- _EXERCISE BRIEF_: Transcribe exactly each line of the entries, from the opening line to the line with "So, how are", with both of those lines included.

....

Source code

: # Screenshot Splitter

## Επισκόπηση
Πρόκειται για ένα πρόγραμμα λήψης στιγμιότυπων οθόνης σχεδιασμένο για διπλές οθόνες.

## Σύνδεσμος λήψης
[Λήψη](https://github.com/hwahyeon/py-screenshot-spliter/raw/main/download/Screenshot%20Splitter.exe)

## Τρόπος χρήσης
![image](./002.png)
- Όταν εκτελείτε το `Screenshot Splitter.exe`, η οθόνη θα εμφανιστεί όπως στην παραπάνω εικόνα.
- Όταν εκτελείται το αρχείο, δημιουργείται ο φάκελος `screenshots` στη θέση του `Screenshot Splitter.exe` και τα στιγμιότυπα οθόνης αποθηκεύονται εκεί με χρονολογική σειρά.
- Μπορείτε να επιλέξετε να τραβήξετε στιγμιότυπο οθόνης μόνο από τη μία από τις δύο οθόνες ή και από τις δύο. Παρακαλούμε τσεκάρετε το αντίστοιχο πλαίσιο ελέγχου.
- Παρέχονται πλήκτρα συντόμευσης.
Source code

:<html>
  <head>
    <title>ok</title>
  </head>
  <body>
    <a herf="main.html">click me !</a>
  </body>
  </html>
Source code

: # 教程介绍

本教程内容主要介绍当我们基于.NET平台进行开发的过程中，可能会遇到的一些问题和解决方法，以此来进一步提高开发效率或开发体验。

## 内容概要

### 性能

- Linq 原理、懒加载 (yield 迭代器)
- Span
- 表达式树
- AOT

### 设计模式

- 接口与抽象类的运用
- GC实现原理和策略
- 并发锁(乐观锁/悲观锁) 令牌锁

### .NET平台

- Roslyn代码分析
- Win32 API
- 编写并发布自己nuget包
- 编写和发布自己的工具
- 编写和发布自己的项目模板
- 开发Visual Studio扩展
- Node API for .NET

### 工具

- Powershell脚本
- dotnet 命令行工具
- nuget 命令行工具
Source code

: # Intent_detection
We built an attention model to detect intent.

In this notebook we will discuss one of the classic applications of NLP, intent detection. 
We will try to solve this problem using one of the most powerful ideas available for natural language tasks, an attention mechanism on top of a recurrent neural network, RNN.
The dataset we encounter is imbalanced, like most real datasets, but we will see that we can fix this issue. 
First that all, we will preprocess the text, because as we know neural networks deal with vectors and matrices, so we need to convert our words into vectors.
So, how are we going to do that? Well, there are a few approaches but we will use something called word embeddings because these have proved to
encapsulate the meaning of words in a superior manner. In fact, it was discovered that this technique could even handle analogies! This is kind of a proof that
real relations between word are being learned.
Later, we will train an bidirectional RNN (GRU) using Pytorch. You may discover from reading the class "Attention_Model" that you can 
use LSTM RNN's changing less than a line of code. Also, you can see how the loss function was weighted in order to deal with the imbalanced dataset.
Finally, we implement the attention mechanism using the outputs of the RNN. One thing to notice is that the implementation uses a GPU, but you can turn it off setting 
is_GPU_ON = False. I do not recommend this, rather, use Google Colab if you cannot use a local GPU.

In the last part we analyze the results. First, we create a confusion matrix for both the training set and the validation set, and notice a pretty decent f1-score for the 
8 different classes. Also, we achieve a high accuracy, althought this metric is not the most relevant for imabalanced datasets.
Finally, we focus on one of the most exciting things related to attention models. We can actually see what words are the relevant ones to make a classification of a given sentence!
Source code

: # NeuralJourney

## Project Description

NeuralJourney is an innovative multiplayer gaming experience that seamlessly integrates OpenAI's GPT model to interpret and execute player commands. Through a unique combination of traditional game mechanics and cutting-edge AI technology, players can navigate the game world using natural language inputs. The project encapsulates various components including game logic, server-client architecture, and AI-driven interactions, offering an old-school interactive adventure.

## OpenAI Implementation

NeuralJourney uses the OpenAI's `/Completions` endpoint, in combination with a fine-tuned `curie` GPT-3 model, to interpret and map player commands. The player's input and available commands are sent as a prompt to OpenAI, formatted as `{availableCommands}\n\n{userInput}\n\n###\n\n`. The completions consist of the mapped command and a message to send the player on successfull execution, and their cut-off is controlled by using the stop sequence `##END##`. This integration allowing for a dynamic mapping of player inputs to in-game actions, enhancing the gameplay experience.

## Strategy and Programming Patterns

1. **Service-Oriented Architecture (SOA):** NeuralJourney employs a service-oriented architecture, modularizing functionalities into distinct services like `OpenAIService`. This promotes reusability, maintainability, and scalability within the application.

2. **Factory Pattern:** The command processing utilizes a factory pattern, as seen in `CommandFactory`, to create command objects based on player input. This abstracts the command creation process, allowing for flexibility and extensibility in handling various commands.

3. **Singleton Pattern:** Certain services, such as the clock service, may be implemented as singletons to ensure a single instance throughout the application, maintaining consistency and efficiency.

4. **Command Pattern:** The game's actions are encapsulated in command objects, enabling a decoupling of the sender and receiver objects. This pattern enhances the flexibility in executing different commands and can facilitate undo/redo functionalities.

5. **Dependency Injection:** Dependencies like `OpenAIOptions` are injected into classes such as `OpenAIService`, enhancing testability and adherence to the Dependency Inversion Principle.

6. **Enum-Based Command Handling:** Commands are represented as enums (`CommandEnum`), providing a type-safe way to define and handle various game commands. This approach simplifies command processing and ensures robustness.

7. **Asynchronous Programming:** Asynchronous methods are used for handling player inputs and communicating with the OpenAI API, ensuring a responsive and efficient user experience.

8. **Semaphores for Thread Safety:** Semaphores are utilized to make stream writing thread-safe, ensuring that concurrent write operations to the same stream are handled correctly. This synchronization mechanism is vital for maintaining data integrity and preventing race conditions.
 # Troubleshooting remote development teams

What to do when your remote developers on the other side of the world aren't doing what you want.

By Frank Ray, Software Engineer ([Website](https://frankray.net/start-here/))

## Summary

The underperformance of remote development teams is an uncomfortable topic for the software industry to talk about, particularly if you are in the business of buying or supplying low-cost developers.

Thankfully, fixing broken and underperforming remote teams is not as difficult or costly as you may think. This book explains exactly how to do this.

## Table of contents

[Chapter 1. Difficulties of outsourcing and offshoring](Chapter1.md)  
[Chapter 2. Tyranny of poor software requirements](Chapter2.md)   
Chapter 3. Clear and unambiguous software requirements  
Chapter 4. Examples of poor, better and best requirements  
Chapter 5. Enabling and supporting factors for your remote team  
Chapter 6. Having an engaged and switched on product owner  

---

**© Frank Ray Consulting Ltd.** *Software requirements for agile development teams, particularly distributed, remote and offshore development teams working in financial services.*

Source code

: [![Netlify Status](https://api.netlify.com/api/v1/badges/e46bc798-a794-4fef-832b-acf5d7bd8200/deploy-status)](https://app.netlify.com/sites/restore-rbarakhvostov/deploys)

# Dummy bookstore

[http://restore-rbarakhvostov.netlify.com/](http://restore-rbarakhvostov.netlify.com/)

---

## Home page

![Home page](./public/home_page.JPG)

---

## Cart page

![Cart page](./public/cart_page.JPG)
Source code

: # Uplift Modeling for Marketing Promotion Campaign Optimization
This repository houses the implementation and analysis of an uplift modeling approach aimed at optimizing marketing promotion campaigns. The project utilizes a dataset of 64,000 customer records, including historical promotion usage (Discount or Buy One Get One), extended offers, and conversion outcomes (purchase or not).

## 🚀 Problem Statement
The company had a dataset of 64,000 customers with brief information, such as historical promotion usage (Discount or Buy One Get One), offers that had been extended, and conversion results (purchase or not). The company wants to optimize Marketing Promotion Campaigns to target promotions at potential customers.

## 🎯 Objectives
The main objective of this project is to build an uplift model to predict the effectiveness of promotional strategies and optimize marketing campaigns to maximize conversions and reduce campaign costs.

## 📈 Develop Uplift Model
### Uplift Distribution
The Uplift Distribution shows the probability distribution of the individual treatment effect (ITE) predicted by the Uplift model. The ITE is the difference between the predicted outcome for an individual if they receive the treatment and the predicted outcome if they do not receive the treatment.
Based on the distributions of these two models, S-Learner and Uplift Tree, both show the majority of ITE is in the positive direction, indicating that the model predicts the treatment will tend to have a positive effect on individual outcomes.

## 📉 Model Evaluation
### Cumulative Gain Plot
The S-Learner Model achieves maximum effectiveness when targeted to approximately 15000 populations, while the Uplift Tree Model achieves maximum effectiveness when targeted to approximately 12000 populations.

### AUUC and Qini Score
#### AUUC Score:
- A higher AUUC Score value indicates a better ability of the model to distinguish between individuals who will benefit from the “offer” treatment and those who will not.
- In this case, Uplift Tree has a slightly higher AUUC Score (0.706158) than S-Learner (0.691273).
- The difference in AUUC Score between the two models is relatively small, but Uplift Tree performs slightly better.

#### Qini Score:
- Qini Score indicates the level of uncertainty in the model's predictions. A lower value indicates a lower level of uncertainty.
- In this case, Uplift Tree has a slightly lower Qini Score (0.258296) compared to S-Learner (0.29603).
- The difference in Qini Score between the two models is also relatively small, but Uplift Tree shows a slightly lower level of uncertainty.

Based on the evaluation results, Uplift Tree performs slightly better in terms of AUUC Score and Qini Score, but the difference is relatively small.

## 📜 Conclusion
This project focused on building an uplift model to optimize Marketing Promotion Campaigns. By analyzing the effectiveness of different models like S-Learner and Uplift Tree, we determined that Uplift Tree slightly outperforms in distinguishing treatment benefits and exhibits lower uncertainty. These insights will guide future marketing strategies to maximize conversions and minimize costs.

....

- _EXERCISE OUTPUT_:
Source code

: # Screenshot Splitter

## Επισκόπηση
Πρόκειται για ένα πρόγραμμα λήψης στιγμιότυπων οθόνης σχεδιασμένο για διπλές οθόνες.

## Σύνδεσμος λήψης
[Λήψη](https://github.com/hwahyeon/py-screenshot-spliter/raw/main/download/Screenshot%20Splitter.exe)

## Τρόπος χρήσης
![image](./002.png)
- Όταν εκτελείτε το `Screenshot Splitter.exe`, η οθόνη θα εμφανιστεί όπως στην παραπάνω εικόνα.
- Όταν εκτελείται το αρχείο, δημιουργείται ο φάκελος `screenshots` στη θέση του `Screenshot Splitter.exe` και τα στιγμιότυπα οθόνης αποθηκεύονται εκεί με χρονολογική σειρά.
- Μπορείτε να επιλέξετε να τραβήξετε στιγμιότυπο οθόνης μόνο από τη μία από τις δύο οθόνες ή και από τις δύο. Παρακαλούμε τσεκάρετε το αντίστοιχο πλαίσιο ελέγχου.
- Παρέχονται πλήκτρα συντόμευσης.
Source code

:<html>
  <head>
    <title>ok</title>
  </head>
  <body>
    <a herf="main.html">click me !</a>
  </body>
  </html>
Source code

: # 教程介绍

本教程内容主要介绍当我们基于.NET平台进行开发的过程中，可能会遇到的一些问题和解决方法，以此来进一步提高开发效率或开发体验。

## 内容概要

### 性能

- Linq 原理、懒加载 (yield 迭代器)
- Span
- 表达式树
- AOT

### 设计模式

- 接口与抽象类的运用
- GC实现原理和策略
- 并发锁(乐观锁/悲观锁) 令牌锁

### .NET平台

- Roslyn代码分析
- Win32 API
- 编写并发布自己nuget包
- 编写和发布自己的工具
- 编写和发布自己的项目模板
- 开发Visual Studio扩展
- Node API for .NET

### 工具

- Powershell脚本
- dotnet 命令行工具
- nuget 命令行工具
Source code

: # Intent_detection
We built an attention model to detect intent.

In this notebook we will discuss one of the classic applications of NLP, intent detection. 
We will try to solve this problem using one of the most powerful ideas available for natural language tasks, an attention mechanism on top of a recurrent neural network, RNN.
The dataset we encounter is imbalanced, like most real datasets, but we will see that we can fix this issue. 
First that all, we will preprocess the text, because as we know neural networks deal with vectors and matrices, so we need to convert our words into vectors.
So, how are we going to do that? Well, there are a few approaches but we will use something called word embeddings because these have proved to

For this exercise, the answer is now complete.